▸ **Task goal**:
Find the word "exampleData" in the data, then copy each line where it is found.

Start of Block

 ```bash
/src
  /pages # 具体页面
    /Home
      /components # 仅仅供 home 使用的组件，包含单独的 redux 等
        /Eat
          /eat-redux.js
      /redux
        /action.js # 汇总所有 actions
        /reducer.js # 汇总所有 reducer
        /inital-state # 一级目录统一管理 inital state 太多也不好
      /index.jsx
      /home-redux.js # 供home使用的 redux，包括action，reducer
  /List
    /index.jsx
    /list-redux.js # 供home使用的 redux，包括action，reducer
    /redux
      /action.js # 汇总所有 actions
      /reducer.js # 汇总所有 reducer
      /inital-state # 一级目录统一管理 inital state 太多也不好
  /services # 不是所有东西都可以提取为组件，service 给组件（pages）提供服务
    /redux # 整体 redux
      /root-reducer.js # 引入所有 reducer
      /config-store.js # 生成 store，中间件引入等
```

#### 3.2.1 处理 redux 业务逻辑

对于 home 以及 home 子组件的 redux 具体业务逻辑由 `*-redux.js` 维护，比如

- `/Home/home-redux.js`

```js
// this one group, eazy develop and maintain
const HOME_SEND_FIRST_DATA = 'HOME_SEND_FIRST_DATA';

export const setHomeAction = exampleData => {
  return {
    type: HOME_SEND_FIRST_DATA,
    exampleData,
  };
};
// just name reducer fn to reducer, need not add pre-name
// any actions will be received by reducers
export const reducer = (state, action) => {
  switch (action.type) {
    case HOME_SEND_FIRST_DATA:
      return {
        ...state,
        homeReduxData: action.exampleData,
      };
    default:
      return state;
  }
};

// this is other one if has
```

End of Block

▸ **Response box**:
export const setHomeAction = exampleData => {
    exampleData,
        homeReduxData: action.exampleData,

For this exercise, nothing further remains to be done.